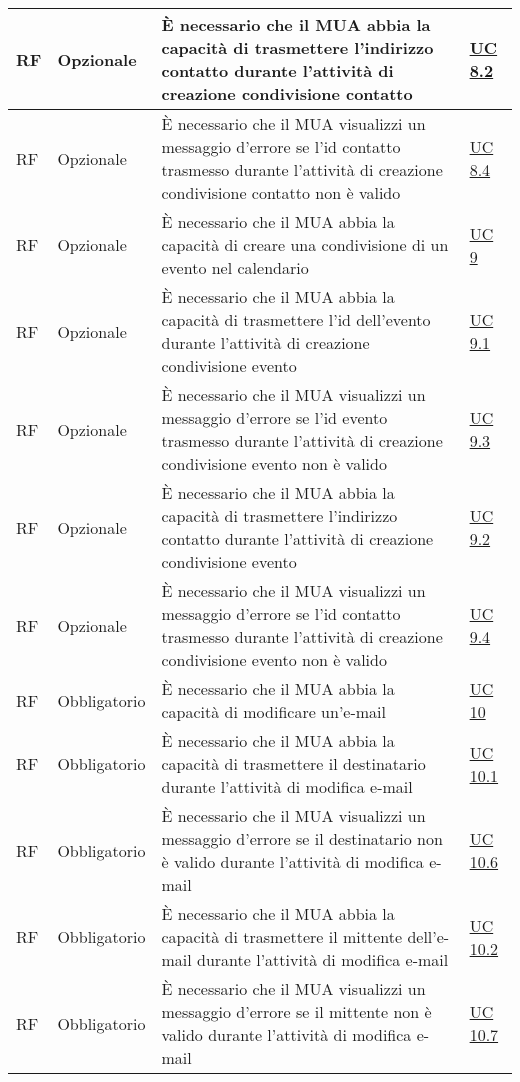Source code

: \begin{longtable}{*{1}{>{\centering\arraybackslash}p{1.5cm}}*{1}{>{\centering\arraybackslash}p{2.5cm}}p{6cm}*{1}{>{\centering\arraybackslash}p{3cm}}}
    \\\hline
    RF & Opzionale & È necessario che il MUA abbia la capacità di trasmettere l'indirizzo contatto durante l'attività di creazione condivisione contatto & \hyperref[sec:UC8.2]{UC 8.2}
    \\\hline
    RF & Opzionale & È necessario che il MUA visualizzi un messaggio d'errore se l'id contatto trasmesso durante l'attività di creazione condivisione contatto non è valido & \hyperref[sec:UC8.4]{UC 8.4}
    \\\hline
    RF & Opzionale & È necessario che il MUA abbia la capacità di creare una condivisione di un evento nel calendario & \hyperref[sec:UC9]{UC 9}
    \\\hline
    RF & Opzionale & È necessario che il MUA abbia la capacità di trasmettere l'id dell'evento durante l'attività di creazione condivisione evento & \hyperref[sec:UC9.1]{UC 9.1}
    \\\hline
    RF & Opzionale & È necessario che il MUA visualizzi un messaggio d'errore se l'id evento trasmesso durante l'attività di creazione condivisione evento non è valido & \hyperref[sec:UC9.3]{UC 9.3}
    \\\hline
    RF & Opzionale & È necessario che il MUA abbia la capacità di trasmettere l'indirizzo contatto durante l'attività di creazione condivisione evento & \hyperref[sec:UC9.2]{UC 9.2}
    \\\hline
    RF & Opzionale & È necessario che il MUA visualizzi un messaggio d'errore se l'id contatto trasmesso durante l'attività di creazione condivisione evento non è valido & \hyperref[sec:UC9.4]{UC 9.4}
    \\\hline
    RF & Obbligatorio & È necessario che il MUA abbia la capacità di modificare un'e-mail & \hyperref[sec:UC10]{UC 10}
    \\\hline
    RF & Obbligatorio & È necessario che il MUA abbia la capacità di trasmettere il destinatario durante l'attività di modifica e-mail & \hyperref[sec:UC10.1]{UC 10.1}
    \\\hline
    RF & Obbligatorio & È necessario che il MUA visualizzi un messaggio d'errore se il destinatario non è valido durante l'attività di modifica e-mail & \hyperref[sec:UC10.6]{UC 10.6}
    \\\hline
    RF & Obbligatorio & È necessario che il MUA abbia la capacità di trasmettere il mittente dell'e-mail durante l'attività di modifica e-mail & \hyperref[sec:UC10.2]{UC 10.2}
    \\\hline
    RF & Obbligatorio & È necessario che il MUA visualizzi un messaggio d'errore se il mittente non è valido durante l'attività di modifica e-mail & \hyperref[sec:UC10.7]{UC 10.7}

\end{longtable}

PROBLEM REQUIREMENTS
Print the data above exactly; drop every picture.

RESPONSE AREA
Source code

: \begin{longtable}{*{1}{>{\centering\arraybackslash}p{1.5cm}}*{1}{>{\centering\arraybackslash}p{2.5cm}}p{6cm}*{1}{>{\centering\arraybackslash}p{3cm}}}
    \\\hline
    RF & Opzionale & È necessario che il MUA abbia la capacità di trasmettere l'indirizzo contatto durante l'attività di creazione condivisione contatto & \hyperref[sec:UC8.2]{UC 8.2}
    \\\hline
    RF & Opzionale & È necessario che il MUA visualizzi un messaggio d'errore se l'id contatto trasmesso durante l'attività di creazione condivisione contatto non è valido & \hyperref[sec:UC8.4]{UC 8.4}
    \\\hline
    RF & Opzionale & È necessario che il MUA abbia la capacità di creare una condivisione di un evento nel calendario & \hyperref[sec:UC9]{UC 9}
    \\\hline
    RF & Opzionale & È necessario che il MUA abbia la capacità di trasmettere l'id dell'evento durante l'attività di creazione condivisione evento & \hyperref[sec:UC9.1]{UC 9.1}
    \\\hline
    RF & Opzionale & È necessario che il MUA visualizzi un messaggio d'errore se l'id evento trasmesso durante l'attività di creazione condivisione evento non è valido & \hyperref[sec:UC9.3]{UC 9.3}
    \\\hline
    RF & Opzionale & È necessario che il MUA abbia la capacità di trasmettere l'indirizzo contatto durante l'attività di creazione condivisione evento & \hyperref[sec:UC9.2]{UC 9.2}
    \\\hline
    RF & Opzionale & È necessario che il MUA visualizzi un messaggio d'errore se l'id contatto trasmesso durante l'attività di creazione condivisione evento non è valido & \hyperref[sec:UC9.4]{UC 9.4}
    \\\hline
    RF & Obbligatorio & È necessario che il MUA abbia la capacità di modificare un'e-mail & \hyperref[sec:UC10]{UC 10}
    \\\hline
    RF & Obbligatorio & È necessario che il MUA abbia la capacità di trasmettere il destinatario durante l'attività di modifica e-mail & \hyperref[sec:UC10.1]{UC 10.1}
    \\\hline
    RF & Obbligatorio & È necessario che il MUA visualizzi un messaggio d'errore se il destinatario non è valido durante l'attività di modifica e-mail & \hyperref[sec:UC10.6]{UC 10.6}
    \\\hline
    RF & Obbligatorio & È necessario che il MUA abbia la capacità di trasmettere il mittente dell'e-mail durante l'attività di modifica e-mail & \hyperref[sec:UC10.2]{UC 10.2}
    \\\hline
    RF & Obbligatorio & È necessario che il MUA visualizzi un messaggio d'errore se il mittente non è valido durante l'attività di modifica e-mail & \hyperref[sec:UC10.7]{UC 10.7}

\end{longtable}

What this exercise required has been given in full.